- Aim of the exercise
The lines to copy are those holding the string "tags" in the entries below.

** Opening Data to use block **

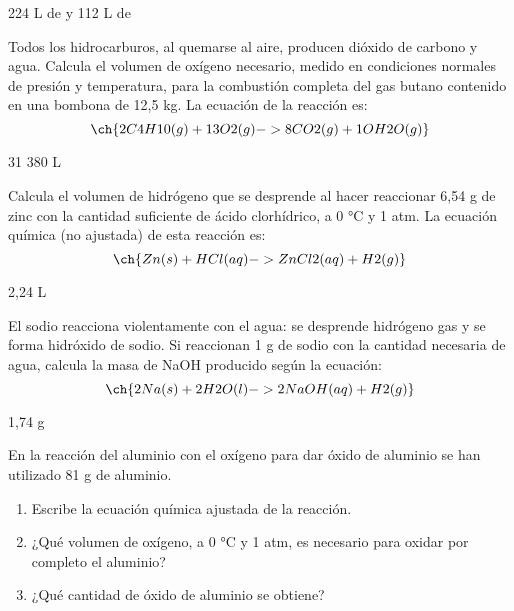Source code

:\documentclass[
]{article}
\providecommand{\tightlist}{%
  \setlength{\itemsep}{0pt}\setlength{\parskip}{0pt}}
\begin{document}
\begin{solution}224 L de  y 112 L de \end{solution}

\begin{exercise}[tags=OXF16] Todos los hidrocarburos, al quemarse al
aire, producen dióxido de carbono y agua. Calcula el volumen de oxígeno
necesario, medido en condiciones normales de presión y temperatura, para
la combustión completa del gas butano contenido en una bombona de 12,5
kg. La ecuación de la reacción es:
\[\ch{2 C4H10(g) + 13 O2(g) -> 8 CO2(g) + 1O H2O(g)}\]\end{exercise}

\begin{solution}31 380 L\end{solution}

\begin{exercise}[tags=OXF16] Calcula el volumen de hidrógeno que se
desprende al hacer reaccionar 6,54 g de zinc con la cantidad suficiente
de ácido clorhídrico, a 0 °C y 1 atm. La ecuación química (no ajustada)
de esta reacción es:
\[\ch{Zn(s) + HCl(aq) -> ZnCl2(aq) + H2(g)}\]\end{exercise}

\begin{solution}2,24 L\end{solution}

\begin{exercise}[tags=OXF16] El sodio reacciona violentamente con el
agua: se desprende hidrógeno gas y se forma hidróxido de sodio. Si
reaccionan 1 g de sodio con la cantidad necesaria de agua, calcula la
masa de NaOH producido según la ecuación:
\[\ch{2 Na(s) + 2 H2O(l) -> 2 NaOH(aq) + H2(g)}\]\end{exercise}

\begin{solution}1,74 g\end{solution}

\begin{exercise}[tags=OXF16] En la reacción del aluminio con el oxígeno
para dar óxido de aluminio se han utilizado 81 g de aluminio.

\begin{enumerate}
\def\labelenumi{\alph{enumi})}
\tightlist
\item
  Escribe la ecuación química ajustada de la reacción.
\item
  ¿Qué volumen de oxígeno, a 0 °C y 1 atm, es necesario para oxidar por
  completo el aluminio?
\item
  ¿Qué cantidad de óxido de aluminio se obtiene?
\end{enumerate}

\end{exercise}
\end{document}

** Closing Data to use block **

- Output of the task
\begin{exercise}[tags=OXF16] Todos los hidrocarburos, al quemarse al
\begin{exercise}[tags=OXF16] Calcula el volumen de hidrógeno que se
\begin{exercise}[tags=OXF16] El sodio reacciona violentamente con el
\begin{exercise}[tags=OXF16] En la reacción del aluminio con el oxígeno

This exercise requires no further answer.